EXERCISE DATA:

*** Begin section ***

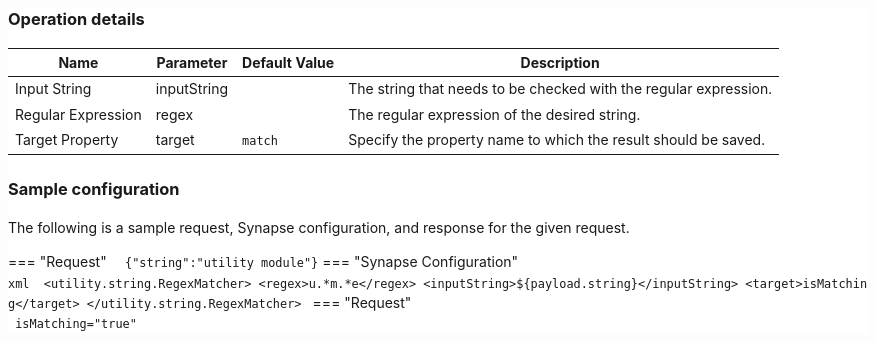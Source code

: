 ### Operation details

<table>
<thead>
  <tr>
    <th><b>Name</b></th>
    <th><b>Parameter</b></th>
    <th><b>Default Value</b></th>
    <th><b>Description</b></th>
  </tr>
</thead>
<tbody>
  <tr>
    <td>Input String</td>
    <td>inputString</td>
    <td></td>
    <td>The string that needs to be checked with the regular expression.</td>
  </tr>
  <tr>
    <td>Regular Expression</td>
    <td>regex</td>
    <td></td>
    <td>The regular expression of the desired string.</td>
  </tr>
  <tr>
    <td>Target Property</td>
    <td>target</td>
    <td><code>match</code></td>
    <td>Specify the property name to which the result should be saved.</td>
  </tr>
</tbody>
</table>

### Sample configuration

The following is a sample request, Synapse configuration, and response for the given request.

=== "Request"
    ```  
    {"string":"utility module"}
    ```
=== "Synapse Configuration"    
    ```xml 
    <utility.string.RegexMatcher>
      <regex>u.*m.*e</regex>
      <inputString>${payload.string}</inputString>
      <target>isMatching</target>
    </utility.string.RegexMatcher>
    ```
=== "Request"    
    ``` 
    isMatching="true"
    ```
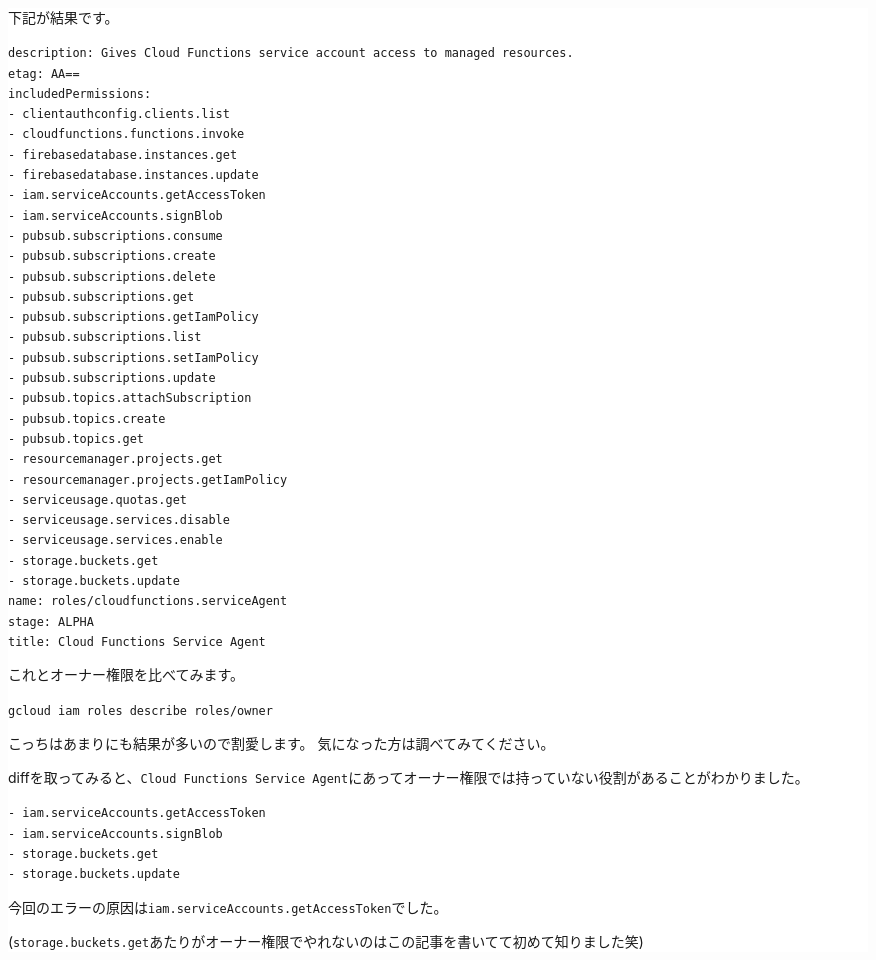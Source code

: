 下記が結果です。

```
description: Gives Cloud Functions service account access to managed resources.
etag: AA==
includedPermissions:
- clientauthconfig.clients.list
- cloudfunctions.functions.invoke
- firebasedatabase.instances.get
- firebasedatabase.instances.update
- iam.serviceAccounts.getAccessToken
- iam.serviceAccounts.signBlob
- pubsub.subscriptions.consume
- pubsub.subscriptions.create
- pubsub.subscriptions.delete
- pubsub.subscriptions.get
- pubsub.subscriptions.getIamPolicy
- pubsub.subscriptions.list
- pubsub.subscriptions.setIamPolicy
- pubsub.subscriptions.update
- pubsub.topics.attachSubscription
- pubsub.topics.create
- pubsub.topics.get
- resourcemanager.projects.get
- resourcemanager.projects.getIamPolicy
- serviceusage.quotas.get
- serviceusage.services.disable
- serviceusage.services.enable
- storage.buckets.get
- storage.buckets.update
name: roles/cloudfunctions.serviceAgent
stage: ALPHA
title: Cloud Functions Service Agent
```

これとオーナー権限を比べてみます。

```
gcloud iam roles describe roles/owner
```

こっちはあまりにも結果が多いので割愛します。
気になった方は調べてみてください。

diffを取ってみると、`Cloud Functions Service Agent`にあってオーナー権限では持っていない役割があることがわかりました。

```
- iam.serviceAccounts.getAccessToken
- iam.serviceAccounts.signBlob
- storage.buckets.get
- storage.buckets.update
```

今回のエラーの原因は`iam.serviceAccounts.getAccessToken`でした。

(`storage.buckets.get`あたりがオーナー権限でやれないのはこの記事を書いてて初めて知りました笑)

*** End section ***

WHAT YOU NEED TO DO: Transcribe exactly the span of lines that opens with the line holding "<td>Target Property</td>" and closes with the last line of the entries above. Omit pictures.

EXPECTED OUTPUT:
    <td>Target Property</td>
    <td>target</td>
    <td><code>match</code></td>
    <td>Specify the property name to which the result should be saved.</td>
  </tr>
</tbody>
</table>

### Sample configuration

The following is a sample request, Synapse configuration, and response for the given request.

=== "Request"
    ```  
    {"string":"utility module"}
    ```
=== "Synapse Configuration"    
    ```xml 
    <utility.string.RegexMatcher>
      <regex>u.*m.*e</regex>
      <inputString>${payload.string}</inputString>
      <target>isMatching</target>
    </utility.string.RegexMatcher>
    ```
=== "Request"    
    ``` 
    isMatching="true"
    ```
Source code

: 下記が結果です。

```
description: Gives Cloud Functions service account access to managed resources.
etag: AA==
includedPermissions:
- clientauthconfig.clients.list
- cloudfunctions.functions.invoke
- firebasedatabase.instances.get
- firebasedatabase.instances.update
- iam.serviceAccounts.getAccessToken
- iam.serviceAccounts.signBlob
- pubsub.subscriptions.consume
- pubsub.subscriptions.create
- pubsub.subscriptions.delete
- pubsub.subscriptions.get
- pubsub.subscriptions.getIamPolicy
- pubsub.subscriptions.list
- pubsub.subscriptions.setIamPolicy
- pubsub.subscriptions.update
- pubsub.topics.attachSubscription
- pubsub.topics.create
- pubsub.topics.get
- resourcemanager.projects.get
- resourcemanager.projects.getIamPolicy
- serviceusage.quotas.get
- serviceusage.services.disable
- serviceusage.services.enable
- storage.buckets.get
- storage.buckets.update
name: roles/cloudfunctions.serviceAgent
stage: ALPHA
title: Cloud Functions Service Agent
```

これとオーナー権限を比べてみます。

```
gcloud iam roles describe roles/owner
```

こっちはあまりにも結果が多いので割愛します。
気になった方は調べてみてください。

diffを取ってみると、`Cloud Functions Service Agent`にあってオーナー権限では持っていない役割があることがわかりました。

```
- iam.serviceAccounts.getAccessToken
- iam.serviceAccounts.signBlob
- storage.buckets.get
- storage.buckets.update
```

今回のエラーの原因は`iam.serviceAccounts.getAccessToken`でした。

(`storage.buckets.get`あたりがオーナー権限でやれないのはこの記事を書いてて初めて知りました笑)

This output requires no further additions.